What goes into the average drunk driving investigation? How do the commence? Here’s what you should know:
When an officer pulls you over, they’re watching (and judging) you
The police can use their observational skills to determine if a driver is drunk. Before a driver is pulled over, the police must have reasonable suspicion that the driver is committing a crime. Reasonable suspicion may include, for example, a driver swerving between lanes, weaving over the center line and speeding.
The police then look for probable cause to arrest the driver. Probable cause is trustworthy evidence to justify an arrest. For example, a driver who has an open bottle of alcohol in their car and is slurring their speech would give the police probable cause to believe they are inebriated.
The things you say can be additional clues or evidence that can be used
The police also use questions to try to elicit proof that a driver is impaired. Many people don’t realize that admitting to things like “only having a beer” is still admitting that they are drinking and driving. Officers are very good at using leading questions to get people to incriminate themselves.
The police can also use standardized field tests to judge sobriety
If questions don’t work, the police may ask drivers to perform physical examinations called field sobriety tests. Field sobriety tests can help the police spot signs of inebriation.

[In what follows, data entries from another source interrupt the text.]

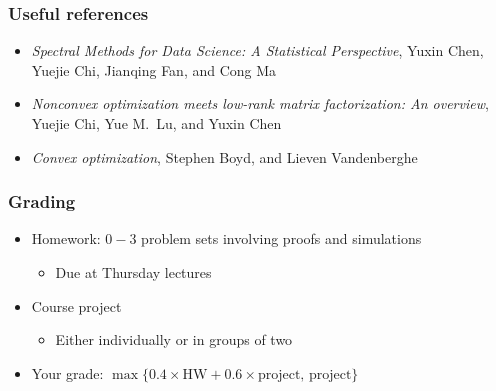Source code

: \documentclass[compress,
mathserif,wide,%
]{beamer}
\begin{document}
\begin{frame}
  \frametitle{Useful references}

\begin{itemize}
  \item {\textit{Spectral Methods for Data Science: A Statistical Perspective}},  Yuxin Chen, Yuejie Chi, Jianqing Fan, and Cong Ma 
\item {\textit{Nonconvex optimization meets low-rank matrix factorization: An overview}},  Yuejie Chi, Yue M.~Lu, and Yuxin Chen 
\item {\textit{Convex optimization}}, Stephen Boyd, and Lieven Vandenberghe

\end{itemize} 
\end{frame}





\begin{frame}
\frametitle{Grading}


\begin{itemize}
\itemsep3em

\item Homework: $0-3$ problem sets involving proofs and simulations
\smallskip
\begin{itemize}
  \itemsep0.3em
  \item Due at Thursday lectures
\end{itemize}



\item Course project 
\begin{itemize}
  \item Either individually or in groups of two
\end{itemize}


\item Your grade: $\max\{ 0.4\times \text{HW} + 0.6\times \text{project},\, \text{project} \}$ 

\end{itemize}


\end{frame}
\end{document}
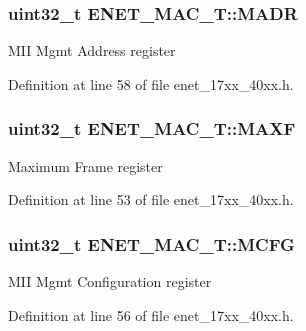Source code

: \subsubsection[{\texorpdfstring{M\+A\+DR}{MADR}}]{ uint32\+\_\+t E\+N\+E\+T\+\_\+\+M\+A\+C\+\_\+\+T\+::\+M\+A\+DR}\hypertarget{structENET__MAC__T_afc17c49a8ba00a4a4db6dc0b87d949b7}{}\label{structENET__MAC__T_afc17c49a8ba00a4a4db6dc0b87d949b7}
M\+II Mgmt Address register 

Definition at line 58 of file enet\+\_\+17xx\+\_\+40xx.\+h.

\subsubsection[{\texorpdfstring{M\+A\+XF}{MAXF}}]{ uint32\+\_\+t E\+N\+E\+T\+\_\+\+M\+A\+C\+\_\+\+T\+::\+M\+A\+XF}\hypertarget{structENET__MAC__T_a5e6d2bc05984b815f245d2ebd3c067a3}{}\label{structENET__MAC__T_a5e6d2bc05984b815f245d2ebd3c067a3}
Maximum Frame register 

Definition at line 53 of file enet\+\_\+17xx\+\_\+40xx.\+h.

\subsubsection[{\texorpdfstring{M\+C\+FG}{MCFG}}]{ uint32\+\_\+t E\+N\+E\+T\+\_\+\+M\+A\+C\+\_\+\+T\+::\+M\+C\+FG}\hypertarget{structENET__MAC__T_a1e733caa47928bbd88205c10549db3b6}{}\label{structENET__MAC__T_a1e733caa47928bbd88205c10549db3b6}
M\+II Mgmt Configuration register 

Definition at line 56 of file enet\+\_\+17xx\+\_\+40xx.\+h.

A driver may, for example, be asked to stand on one leg, touch their nose or walk on a line for these tests.
Chemical testing can be used to establish blood alcohol content levels
Finally, a driver may be asked to take a chemical sobriety test. Drivers can be given blood and urine tests to evaluate the blood alcohol content (BAC) in their bodies. The most common and readily available test is a breath test.
It’s important to realize that drunk driving charges are very serious. If you have been charged, it’s wise to explore your legal options.